What is expected:
Please print, exactly, only the lines in the entries below from the line that has "- Streamlit" through the line that has "### Continued development". Pictures don't go in.

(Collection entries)
*****

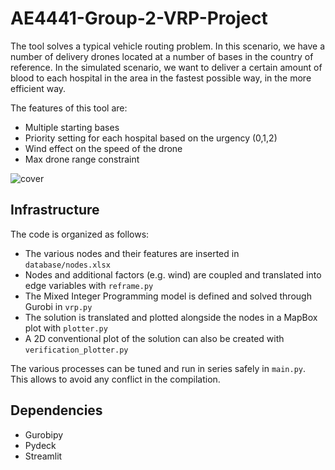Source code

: # AE4441-Group-2-VRP-Project

The tool solves a typical vehicle routing problem. In this scenario, we have a number of delivery drones located at a 
number of bases in the country of reference. In the simulated scenario, we want to deliver a certain amount of blood 
to each hospital in the area in the fastest possible way, in the more efficient way. 

The features of this tool are:

- Multiple starting bases
- Priority setting for each hospital based on the urgency (0,1,2)
- Wind effect on the speed of the drone
- Max drone range constraint

![cover](https://i.imgur.com/poZbiU0.png)

## Infrastructure

The code is organized as follows:

- The various nodes and their features are inserted in `database/nodes.xlsx`
- Nodes and additional factors (e.g. wind) are coupled and translated into edge variables with `reframe.py`
- The Mixed Integer Programming model is defined and solved through Gurobi in `vrp.py`
- The solution is translated and plotted alongside the nodes in a MapBox plot with `plotter.py`
- A 2D conventional plot of the solution can also be created with `verification_plotter.py`

The various processes can be tuned and run in series safely in `main.py`. This allows to avoid any conflict in the 
compilation.

## Dependencies

- Gurobipy
- Pydeck
- Streamlit


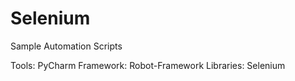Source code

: # Selenium
Sample Automation Scripts

Tools: PyCharm
Framework: Robot-Framework
Libraries: Selenium 
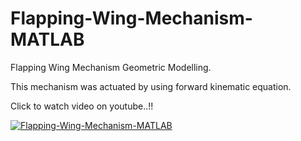 # Flapping-Wing-Mechanism-MATLAB

Flapping Wing Mechanism Geometric Modelling.

This mechanism was actuated by using forward kinematic equation.

Click to watch video on youtube..!!

[![Flapping-Wing-Mechanism-MATLAB](https://img.youtube.com/vi/UjwlWVbJLr4/0.jpg)](https://www.youtube.com/watch?v=UjwlWVbJLr4)
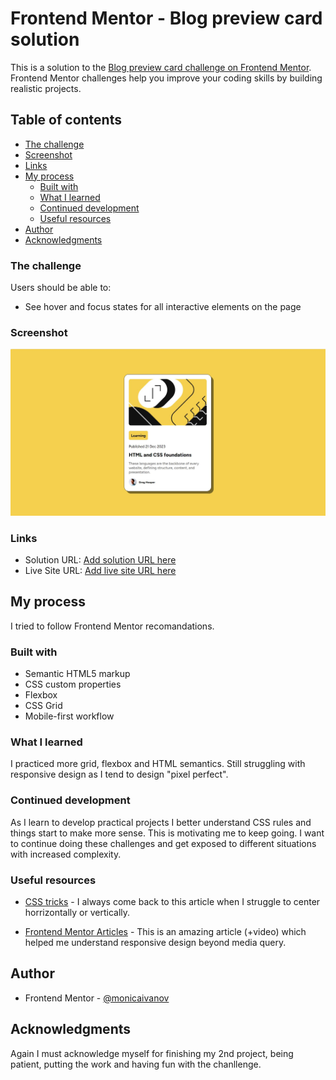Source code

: # Frontend Mentor - Blog preview card solution

This is a solution to the [Blog preview card challenge on Frontend Mentor](https://www.frontendmentor.io/challenges/blog-preview-card-ckPaj01IcS). Frontend Mentor challenges help you improve your coding skills by building realistic projects.

## Table of contents

  - [The challenge](#the-challenge)
  - [Screenshot](#screenshot)
  - [Links](#links)
- [My process](#my-process)
  - [Built with](#built-with)
  - [What I learned](#what-i-learned)
  - [Continued development](#continued-development)
  - [Useful resources](#useful-resources)
- [Author](#author)
- [Acknowledgments](#acknowledgments)


### The challenge

Users should be able to:

- See hover and focus states for all interactive elements on the page

### Screenshot

![](./BlogPreviewCardScreenshot.JPG)

### Links

- Solution URL: [Add solution URL here](https://your-solution-url.com)
- Live Site URL: [Add live site URL here](https://your-live-site-url.com)

## My process
I tried to follow Frontend Mentor recomandations. 

### Built with

- Semantic HTML5 markup
- CSS custom properties
- Flexbox
- CSS Grid
- Mobile-first workflow


### What I learned

I practiced more grid, flexbox and HTML semantics. Still struggling with responsive design as I tend to design "pixel perfect".

### Continued development

As I learn to develop practical projects I better understand CSS rules and things start to make more sense. This is motivating me to keep going. I want to continue doing these challenges and get exposed to different situations with increased complexity. 

### Useful resources

- [CSS tricks](https://css-tricks.com/centering-css-complete-guide/) - I always come back to this article when I struggle to center horrizontally or vertically.

- [Frontend Mentor Articles](https://www.frontendmentor.io/articles/a-practical-guide-to-responsive-web-design-3mFeo4HklJ) - This is an amazing article (+video) which helped me understand responsive design beyond media query.  


## Author
- Frontend Mentor - [@monicaivanov](https://www.frontendmentor.io/profile/monicaivanov)


## Acknowledgments

Again I must acknowledge myself for finishing my 2nd project, being patient, putting the work and having fun with the chanllenge.
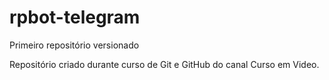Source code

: # rpbot-telegram
 Primeiro repositório versionado

Repositório criado durante curso de Git e GitHub do canal Curso em Video.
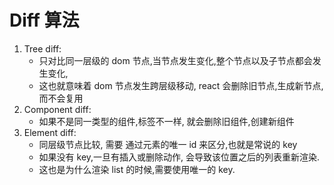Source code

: # Diff 算法

1. Tree diff:
    - 只对比同一层级的 dom 节点,当节点发生变化,整个节点以及子节点都会发生变化,
    - 这也就意味着 dom 节点发生跨层级移动, react 会删除旧节点,生成新节点,而不会复用
2. Component diff:
    - 如果不是同一类型的组件,标签不一样, 就会删除旧组件,创建新组件
3. Element diff:
    - 同层级节点比较, 需要 通过元素的唯一 id 来区分,也就是常说的 key
    - 如果没有 key,一旦有插入或删除动作, 会导致该位置之后的列表重新渲染.
    - 这也是为什么渲染 list 的时候,需要使用唯一的 key.
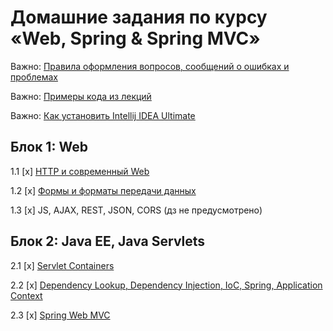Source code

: # Домашние задания по курсу «Web, Spring & Spring MVC»

Важно: [Правила оформления вопросов, сообщений о ошибках и проблемах](report-requirements.md)

Важно: [Примеры кода из лекций](https://github.com/netology-code/jspr-code)

Важно: [Как установить Intellij IDEA Ultimate](https://github.com/netology-code/jspr-homeworks/blob/master/idea-installation.md)


## Блок 1: Web

1.1 [x] [HTTP и современный Web](01_web)

1.2 [x] [Формы и форматы передачи данных](02_forms)

1.3 [x] JS, AJAX, REST, JSON, CORS (дз не предусмотрено)

## Блок 2: Java EE, Java Servlets

2.1 [x] [Servlet Containers](04_servlets)

2.2 [x] [Dependency Lookup, Dependency Injection, IoC, Spring, Application Context](05_di)

2.3 [x] [Spring Web MVC](06_mvc)
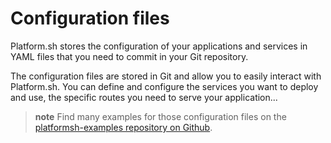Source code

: # Configuration files

Platform.sh stores the configuration of your applications and services in YAML files that you need to commit in your Git repository.

The configuration files are stored in Git and allow you to easily
interact with Platform.sh. You can define and configure the services you
want to deploy and use, the specific routes you need to serve your
application...

> **note**
> Find many examples for those configuration files on the [platformsh-examples repository on 
Github](https://github.com/platformsh/platformsh-examples).

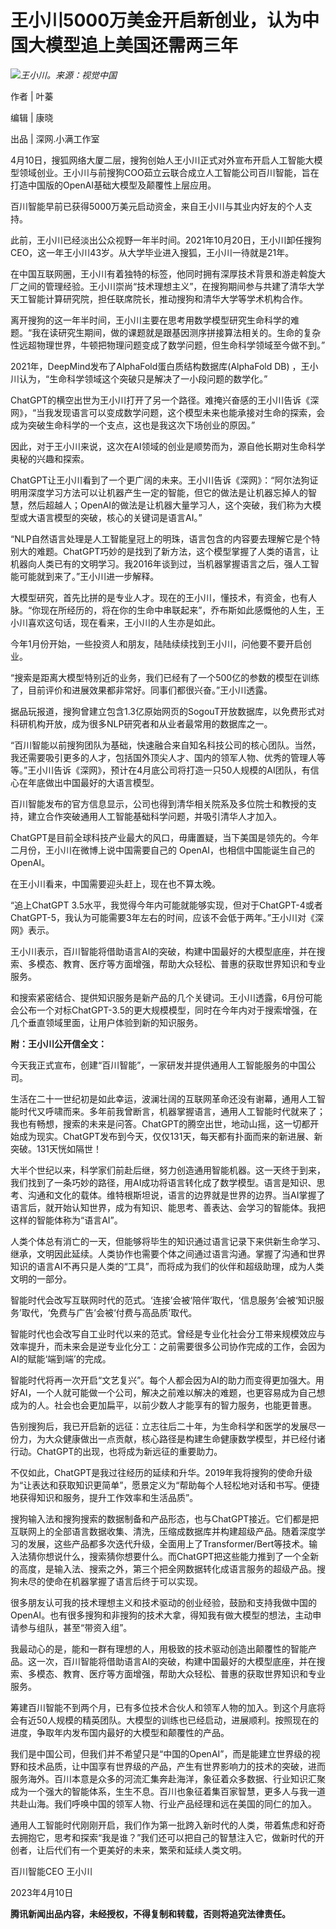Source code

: # 王小川5000万美金开启新创业，认为中国大模型追上美国还需两三年

![](https://inews.gtimg.com/news_bt/OwQK6VY_sALu12RLLoLQgepgFpAKjhwW806OiZpBVvo5QAA/1000)_王小川。来源：视觉中国_

作者 | 叶蓁

编辑 | 康晓

出品 | 深网.小满工作室

4月10日，搜狐网络大厦二层，搜狗创始人王小川正式对外宣布开启人工智能大模型领域创业。王小川与前搜狗COO茹立云联合成立人工智能公司百川智能，旨在打造中国版的OpenAI基础大模型及颠覆性上层应用。

百川智能早前已获得5000万美元启动资金，来自王小川与其业内好友的个人支持。

此前，王小川已经淡出公众视野一年半时间。2021年10月20日，王小川卸任搜狗CEO，这一年王小川43岁。从大学毕业进入搜狐，王小川一待就是21年。

在中国互联网圈，王小川有着独特的标签，他同时拥有深厚技术背景和游走斡旋大厂之间的管理经验。王小川崇尚“技术理想主义”，在搜狗期间参与共建了清华大学天工智能计算研究院，担任联席院长，推动搜狗和清华大学等学术机构合作。

离开搜狗的这一年半时间，王小川主要在思考用数学模型研究生命科学的难题。“我在读研究生期间，做的课题就是跟基因测序拼接算法相关的。生命的复杂性远超物理世界，牛顿把物理问题变成了数学问题，但生命科学领域至今做不到。”

2021年，DeepMind发布了AlphaFold蛋白质结构数据库(AlphaFold DB)
，王小川认为，“生命科学领域这个突破只是解决了一小段问题的数学化。”

ChatGPT的横空出世为王小川打开了另一个路径。难掩兴奋感的王小川告诉《深网》，“当我发现语言可以变成数学问题，这个模型未来也能承接对生命的探索，会成为突破生命科学的一个支点，这也是我这次下场创业的原因。”

因此，对于王小川来说，这次在AI领域的创业是顺势而为，源自他长期对生命科学奥秘的兴趣和探索。

ChatGPT让王小川看到了一个更广阔的未来。王小川告诉《深网》：“阿尔法狗证明用深度学习方法可以让机器产生一定的智能，但它的做法是让机器忘掉人的智慧，然后超越人；OpenAI的做法是让机器大量学习人，这个突破，我们称为大模型或大语言模型的突破，核心的关键词是语言AI。”

“NLP自然语言处理是人工智能皇冠上的明珠，语言包含的内容要去理解它是个特别大的难题。ChatGPT巧妙的是找到了新方法，这个模型掌握了人类的语言，让机器向人类已有的文明学习。我2016年谈到过，当机器掌握语言之后，强人工智能可能就到来了。”王小川进一步解释。

大模型研究，首先比拼的是专业人才。现在的王小川，懂技术，有资金，也有人脉。“你现在所经历的，将在你的生命中串联起来”，乔布斯如此感慨他的人生，王小川喜欢这句话，现在看来，王小川的人生亦是如此。

今年1月份开始，一些投资人和朋友，陆陆续续找到王小川，问他要不要开启创业。

“搜索是距离大模型特别近的业务，我们已经有了一个500亿的参数的模型在训练了，目前评价和进展效果都非常好。同事们都很兴奋。”王小川透露。

据品玩报道，搜狗曾建立包含1.3亿原始网页的SogouT开放数据库，以免费形式对科研机构开放，成为很多NLP研究者和从业者最常用的数据库之一。

“百川智能以前搜狗团队为基础，快速融合来自知名科技公司的核心团队。当然，我还需要吸引更多的人才，包括国外顶尖人才、国内的领军人物、优秀的管理人等等。”王小川告诉《深网》，预计在4月底公司将打造一只50人规模的AI团队，有信心在年底做出中国最好的大语言模型。

百川智能发布的官方信息显示，公司也得到清华相关院系及多位院士和教授的支持，建立合作突破通用人工智能基础科学问题，并吸引清华人才加入。

ChatGPT是目前全球科技产业最大的风口，毋庸置疑，当下美国是领先的。今年二月份，王小川在微博上说中国需要自己的 OpenAI，也相信中国能诞生自己的
OpenAI。

在王小川看来，中国需要迎头赶上，现在也不算太晚。

“追上ChatGPT
3.5水平，我觉得今年内可能就能够实现，但对于ChatGPT-4或者ChatGPT-5，我认为可能需要3年左右的时间，应该不会低于两年。”王小川对《深网》表示。

王小川表示，百川智能将借助语言AI的突破，构建中国最好的大模型底座，并在搜索、多模态、教育、医疗等方面增强，帮助大众轻松、普惠的获取世界知识和专业服务。

和搜索紧密结合、提供知识服务是新产品的几个关键词。王小川透露，6月份可能会公布一个对标ChatGPT-3.5的更大规模模型，同时在今年内对于搜索增强，在几个垂直领域里面，让用户体验到新的知识服务。

**附：王小川公开信全文：**

今天我正式宣布，创建“百川智能”，一家研发并提供通用人工智能服务的中国公司。

生活在二十一世纪初是如此幸运，波澜壮阔的互联网革命还没有谢幕，通用人工智能时代又呼啸而来。多年前我曾断言，机器掌握语言，通用人工智能时代就来了；我也有畅想，搜索的未来是问答。ChatGPT的腾空出世，地动山摇，这一切都开始成为现实。ChatGPT发布到今天，仅仅131天，每天都有扑面而来的新进展、新突破。131天恍如隔世！

大半个世纪以来，科学家们前赴后继，努力创造通用智能机器。这一天终于到来，我们找到了一条巧妙的路径，用AI成功将语言转化成了数学模型。语言是知识、思考、沟通和文化的载体。维特根斯坦说，语言的边界就是世界的边界。当AI掌握了语言后，就开始认知世界，成为有知识、能思考、善表达、会学习的智能体。我把这样的智能体称为“语言AI”。

人类个体总有消亡的一天，但能够将毕生的知识通过语言记录下来供新生命学习、继承，文明因此延续。人类协作也需要个体之间通过语言沟通。掌握了沟通和世界知识的语言AI不再只是人类的“工具”，而将成为我们的伙伴和超级助理，成为人类文明的一部分。

智能时代会改写互联网时代的范式。‘连接’会被‘陪伴’取代，‘信息服务’会被‘知识服务’取代，‘免费与广告’会被‘付费与高品质’取代。

智能时代也会改写自工业时代以来的范式。曾经是专业化社会分工带来规模效应与效率提升，而未来会是逆专业化分工：之前需要很多公司协作完成的工作，会因为AI的赋能‘端到端’的完成。

智能时代将再一次开启“文艺复兴”。每个人都会因为AI的助力而变得更加强大。用好AI，一个人就可能做一个公司，解决之前难以解决的难题，也更容易成为自己想成为的人。社会也会更加扁平，以前少数人才能享有的智力服务，也能更普惠。

告别搜狗后，我已开启新的远征：立志往后二十年，为生命科学和医学的发展尽一份力，为大众健康做出一点贡献，核心路径是构建生命健康数学模型，并已经付诸行动。ChatGPT的出现，也将成为新远征的重要助力。

不仅如此，ChatGPT是我过往经历的延续和升华。2019年我将搜狗的使命升级为“让表达和获取知识更简单”，愿景定义为“帮助每个人轻松地对话和书写。便捷地获得知识和服务，提升工作效率和生活品质”。

搜狗输入法和搜狗搜索的数据制备和产品形态，也与ChatGPT接近。它们都是把互联网上的全部语言数据收集、清洗，压缩成数据库并构建超级产品。随着深度学习的发展，这些产品都多次迭代升级，全面用上了Transformer/Bert等技术。输入法猜你想说什么，搜索猜你想要什么。而ChatGPT把这些能力推到了一个全新的高度，是输入法、搜索之外，第三个把全网数据转化成语言服务的超级产品。搜狗未尽的使命在机器掌握了语言后终于可以实现。

很多朋友认可我的技术理想主义和技术驱动的创业经验，鼓励和支持我做中国的OpenAI。也有很多搜狗和非搜狗的技术大拿，得知我有做大模型的想法，主动申请参与组队，甚至“带资入组”。

我最动心的是，能和一群有理想的人，用极致的技术驱动创造出颠覆性的智能产品。这一次，百川智能将借助语言AI的突破，构建中国最好的大模型底座，并在搜索、多模态、教育、医疗等方面增强，帮助大众轻松、普惠的获取世界知识和专业服务。

筹建百川智能不到两个月，已有多位技术合伙人和领军人物的加入。到这个月底将会有近50人规模的精英团队。大模型的训练也已经启动，进展顺利。按照现在的进度，争取年内发布国内最好的大模型和颠覆性的产品。

我们是中国公司，但我们并不希望只是“中国的OpenAI”，而是能建立世界级的视野和技术品质，让中国享有世界级的产品，产生有世界影响力的技术的突破，进而服务海外。百川本意是众多的河流汇集奔赴海洋，象征着众多数据、行业知识汇聚成为一个强大的智能体系，生生不息。百川也象征着集百家智慧，更多人与我一道共赴山海。我们呼唤中国的领军人物、行业产品经理和远在美国的同仁的加入。

通用人工智能时代刚刚开启，我们作为第一批跨入新时代的人类，带着焦虑和好奇去拥抱它，思考和探索“我是谁？”我们还可以把自己的智慧注入它，做新时代的开创者，让后代们有一个更美好的未来，繁荣和延续人类文明。

百川智能CEO 王小川

2023年4月10日

**腾讯新闻出品内容，未经授权，不得复制和转载，否则将追究法律责任。**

*****

Response to this task:
- Streamlit


Source code

: # Selenium
Sample Automation Scripts

Tools: PyCharm
Framework: Robot-Framework
Libraries: Selenium 
 # Flapping-Wing-Mechanism-MATLAB

Flapping Wing Mechanism Geometric Modelling.

This mechanism was actuated by using forward kinematic equation.

Click to watch video on youtube..!!

[![Flapping-Wing-Mechanism-MATLAB](https://img.youtube.com/vi/UjwlWVbJLr4/0.jpg)](https://www.youtube.com/watch?v=UjwlWVbJLr4)
Source code

: # Frontend Mentor - Blog preview card solution

This is a solution to the [Blog preview card challenge on Frontend Mentor](https://www.frontendmentor.io/challenges/blog-preview-card-ckPaj01IcS). Frontend Mentor challenges help you improve your coding skills by building realistic projects.

## Table of contents

  - [The challenge](#the-challenge)
  - [Screenshot](#screenshot)
  - [Links](#links)
- [My process](#my-process)
  - [Built with](#built-with)
  - [What I learned](#what-i-learned)
  - [Continued development](#continued-development)
  - [Useful resources](#useful-resources)
- [Author](#author)
- [Acknowledgments](#acknowledgments)


### The challenge

Users should be able to:

- See hover and focus states for all interactive elements on the page

### Screenshot

![](./BlogPreviewCardScreenshot.JPG)

### Links

- Solution URL: [Add solution URL here](https://your-solution-url.com)
- Live Site URL: [Add live site URL here](https://your-live-site-url.com)

## My process
I tried to follow Frontend Mentor recomandations. 

### Built with

- Semantic HTML5 markup
- CSS custom properties
- Flexbox
- CSS Grid
- Mobile-first workflow


### What I learned

I practiced more grid, flexbox and HTML semantics. Still struggling with responsive design as I tend to design "pixel perfect".

### Continued development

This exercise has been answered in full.